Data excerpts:

Start of Block

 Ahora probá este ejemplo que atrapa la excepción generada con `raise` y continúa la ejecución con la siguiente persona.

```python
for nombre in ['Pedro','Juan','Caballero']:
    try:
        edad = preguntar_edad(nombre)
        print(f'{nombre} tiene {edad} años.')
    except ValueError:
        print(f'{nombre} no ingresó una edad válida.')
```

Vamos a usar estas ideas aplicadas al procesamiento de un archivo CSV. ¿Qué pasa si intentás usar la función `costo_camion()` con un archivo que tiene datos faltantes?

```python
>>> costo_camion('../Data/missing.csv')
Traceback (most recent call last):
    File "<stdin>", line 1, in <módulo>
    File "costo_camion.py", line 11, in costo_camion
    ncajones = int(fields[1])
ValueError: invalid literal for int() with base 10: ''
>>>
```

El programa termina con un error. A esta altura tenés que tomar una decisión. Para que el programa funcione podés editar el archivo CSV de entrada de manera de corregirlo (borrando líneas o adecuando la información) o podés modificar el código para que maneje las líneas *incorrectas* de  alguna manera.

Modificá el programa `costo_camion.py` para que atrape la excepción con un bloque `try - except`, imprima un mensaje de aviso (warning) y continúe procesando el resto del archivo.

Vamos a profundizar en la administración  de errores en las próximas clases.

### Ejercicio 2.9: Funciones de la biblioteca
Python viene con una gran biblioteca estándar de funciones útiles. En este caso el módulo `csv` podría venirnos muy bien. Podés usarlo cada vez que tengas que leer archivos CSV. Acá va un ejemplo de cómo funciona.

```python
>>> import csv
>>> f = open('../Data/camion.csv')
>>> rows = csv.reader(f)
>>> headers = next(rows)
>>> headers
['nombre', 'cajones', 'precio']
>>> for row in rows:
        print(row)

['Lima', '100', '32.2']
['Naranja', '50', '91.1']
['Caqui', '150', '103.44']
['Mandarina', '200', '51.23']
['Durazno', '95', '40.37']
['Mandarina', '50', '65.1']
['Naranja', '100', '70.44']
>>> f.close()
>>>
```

End of Block

## Exercise
I need each line above reproduced exactly.

## Exercise output
 Ahora probá este ejemplo que atrapa la excepción generada con `raise` y continúa la ejecución con la siguiente persona.

```python
for nombre in ['Pedro','Juan','Caballero']:
    try:
        edad = preguntar_edad(nombre)
        print(f'{nombre} tiene {edad} años.')
    except ValueError:
        print(f'{nombre} no ingresó una edad válida.')
```

Vamos a usar estas ideas aplicadas al procesamiento de un archivo CSV. ¿Qué pasa si intentás usar la función `costo_camion()` con un archivo que tiene datos faltantes?

```python
>>> costo_camion('../Data/missing.csv')
Traceback (most recent call last):
    File "<stdin>", line 1, in <módulo>
    File "costo_camion.py", line 11, in costo_camion
    ncajones = int(fields[1])
ValueError: invalid literal for int() with base 10: ''
>>>
```

El programa termina con un error. A esta altura tenés que tomar una decisión. Para que el programa funcione podés editar el archivo CSV de entrada de manera de corregirlo (borrando líneas o adecuando la información) o podés modificar el código para que maneje las líneas *incorrectas* de  alguna manera.

Modificá el programa `costo_camion.py` para que atrape la excepción con un bloque `try - except`, imprima un mensaje de aviso (warning) y continúe procesando el resto del archivo.

Vamos a profundizar en la administración  de errores en las próximas clases.

### Ejercicio 2.9: Funciones de la biblioteca
Python viene con una gran biblioteca estándar de funciones útiles. En este caso el módulo `csv` podría venirnos muy bien. Podés usarlo cada vez que tengas que leer archivos CSV. Acá va un ejemplo de cómo funciona.

```python
>>> import csv
>>> f = open('../Data/camion.csv')
>>> rows = csv.reader(f)
>>> headers = next(rows)
>>> headers
['nombre', 'cajones', 'precio']
>>> for row in rows:
        print(row)

['Lima', '100', '32.2']
['Naranja', '50', '91.1']
['Caqui', '150', '103.44']
['Mandarina', '200', '51.23']
['Durazno', '95', '40.37']
['Mandarina', '50', '65.1']
['Naranja', '100', '70.44']
>>> f.close()
>>>
```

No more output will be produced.